## DATA PROVIDED
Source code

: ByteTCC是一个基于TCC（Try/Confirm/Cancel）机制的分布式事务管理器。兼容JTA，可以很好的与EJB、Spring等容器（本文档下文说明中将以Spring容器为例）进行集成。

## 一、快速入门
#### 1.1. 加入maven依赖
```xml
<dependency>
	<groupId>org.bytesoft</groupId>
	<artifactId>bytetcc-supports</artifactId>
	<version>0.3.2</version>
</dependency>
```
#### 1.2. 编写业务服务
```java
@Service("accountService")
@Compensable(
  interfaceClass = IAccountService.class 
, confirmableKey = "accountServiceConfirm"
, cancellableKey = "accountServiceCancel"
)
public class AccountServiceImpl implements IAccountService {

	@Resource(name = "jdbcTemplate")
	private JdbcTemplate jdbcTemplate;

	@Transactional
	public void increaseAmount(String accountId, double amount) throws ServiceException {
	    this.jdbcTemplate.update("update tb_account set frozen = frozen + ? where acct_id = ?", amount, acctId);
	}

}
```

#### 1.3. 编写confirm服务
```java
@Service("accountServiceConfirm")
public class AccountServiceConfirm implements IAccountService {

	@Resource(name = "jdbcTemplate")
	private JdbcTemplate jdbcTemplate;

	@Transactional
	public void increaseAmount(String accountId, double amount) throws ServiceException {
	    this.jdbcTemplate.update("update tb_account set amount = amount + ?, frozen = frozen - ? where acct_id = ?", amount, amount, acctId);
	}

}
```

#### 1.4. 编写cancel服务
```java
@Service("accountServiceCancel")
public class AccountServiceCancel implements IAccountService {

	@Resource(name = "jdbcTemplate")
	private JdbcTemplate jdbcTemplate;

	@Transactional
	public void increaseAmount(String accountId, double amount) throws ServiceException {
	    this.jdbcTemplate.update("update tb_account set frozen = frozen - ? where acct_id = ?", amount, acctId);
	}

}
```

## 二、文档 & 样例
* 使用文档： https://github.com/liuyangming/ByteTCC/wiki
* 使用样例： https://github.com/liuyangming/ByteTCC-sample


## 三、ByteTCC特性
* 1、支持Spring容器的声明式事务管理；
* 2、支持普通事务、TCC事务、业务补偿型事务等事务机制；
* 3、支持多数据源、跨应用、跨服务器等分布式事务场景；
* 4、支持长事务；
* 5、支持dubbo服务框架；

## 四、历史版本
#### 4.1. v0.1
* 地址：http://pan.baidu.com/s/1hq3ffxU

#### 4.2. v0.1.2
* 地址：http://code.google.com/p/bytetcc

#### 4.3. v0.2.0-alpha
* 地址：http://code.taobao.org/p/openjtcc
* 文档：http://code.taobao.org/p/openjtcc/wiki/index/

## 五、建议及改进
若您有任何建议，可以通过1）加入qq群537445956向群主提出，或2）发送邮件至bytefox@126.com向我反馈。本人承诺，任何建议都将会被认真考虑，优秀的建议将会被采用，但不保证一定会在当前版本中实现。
==
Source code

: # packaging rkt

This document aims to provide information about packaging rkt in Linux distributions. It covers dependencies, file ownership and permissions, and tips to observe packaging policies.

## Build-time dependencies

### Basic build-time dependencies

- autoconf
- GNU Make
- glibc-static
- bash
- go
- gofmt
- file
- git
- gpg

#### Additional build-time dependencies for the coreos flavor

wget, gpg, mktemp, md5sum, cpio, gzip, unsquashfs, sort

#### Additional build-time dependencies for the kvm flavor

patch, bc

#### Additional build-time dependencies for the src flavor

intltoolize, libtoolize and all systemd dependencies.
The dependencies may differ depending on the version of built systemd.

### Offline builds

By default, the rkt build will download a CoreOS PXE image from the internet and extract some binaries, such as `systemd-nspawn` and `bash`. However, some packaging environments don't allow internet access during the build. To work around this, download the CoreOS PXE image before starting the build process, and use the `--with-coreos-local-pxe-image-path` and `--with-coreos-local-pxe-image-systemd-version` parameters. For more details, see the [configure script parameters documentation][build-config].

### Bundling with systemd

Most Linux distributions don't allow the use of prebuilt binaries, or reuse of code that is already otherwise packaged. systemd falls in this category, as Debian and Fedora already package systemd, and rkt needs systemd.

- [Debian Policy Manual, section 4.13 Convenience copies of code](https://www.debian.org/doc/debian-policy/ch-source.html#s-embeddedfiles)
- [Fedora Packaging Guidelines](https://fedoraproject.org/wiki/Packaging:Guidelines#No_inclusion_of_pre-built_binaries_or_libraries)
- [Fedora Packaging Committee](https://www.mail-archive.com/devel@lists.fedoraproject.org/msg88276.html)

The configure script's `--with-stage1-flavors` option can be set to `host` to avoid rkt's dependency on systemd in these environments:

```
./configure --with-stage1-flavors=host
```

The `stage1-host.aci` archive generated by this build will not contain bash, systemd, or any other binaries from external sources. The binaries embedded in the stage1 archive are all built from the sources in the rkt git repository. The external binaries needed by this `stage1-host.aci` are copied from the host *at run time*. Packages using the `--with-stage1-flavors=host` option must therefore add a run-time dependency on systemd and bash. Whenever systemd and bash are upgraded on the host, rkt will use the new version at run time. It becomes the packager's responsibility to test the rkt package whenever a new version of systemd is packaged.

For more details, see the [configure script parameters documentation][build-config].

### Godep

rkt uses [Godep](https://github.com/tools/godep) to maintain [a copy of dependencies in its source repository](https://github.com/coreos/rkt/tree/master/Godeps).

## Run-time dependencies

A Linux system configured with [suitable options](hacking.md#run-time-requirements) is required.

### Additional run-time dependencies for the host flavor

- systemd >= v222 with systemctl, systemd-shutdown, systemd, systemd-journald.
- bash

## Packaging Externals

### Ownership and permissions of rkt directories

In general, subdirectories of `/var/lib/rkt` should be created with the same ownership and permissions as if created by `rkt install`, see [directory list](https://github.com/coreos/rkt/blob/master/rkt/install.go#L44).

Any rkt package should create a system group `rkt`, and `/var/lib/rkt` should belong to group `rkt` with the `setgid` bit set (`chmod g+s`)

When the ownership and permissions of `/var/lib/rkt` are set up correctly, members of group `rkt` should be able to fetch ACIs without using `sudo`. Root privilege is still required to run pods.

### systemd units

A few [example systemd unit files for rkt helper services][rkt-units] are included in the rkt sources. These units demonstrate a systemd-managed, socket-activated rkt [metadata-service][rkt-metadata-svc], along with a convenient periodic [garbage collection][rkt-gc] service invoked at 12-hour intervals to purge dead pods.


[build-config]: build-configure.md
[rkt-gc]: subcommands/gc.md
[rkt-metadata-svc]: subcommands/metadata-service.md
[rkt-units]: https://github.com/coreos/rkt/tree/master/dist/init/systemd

## THE PROBLEM
Sift through the entries and copy every line with "update".

## WORKED SOLUTION
	    this.jdbcTemplate.update("update tb_account set frozen = frozen + ? where acct_id = ?", amount, acctId);
	    this.jdbcTemplate.update("update tb_account set amount = amount + ?, frozen = frozen - ? where acct_id = ?", amount, amount, acctId);
	    this.jdbcTemplate.update("update tb_account set frozen = frozen - ? where acct_id = ?", amount, acctId);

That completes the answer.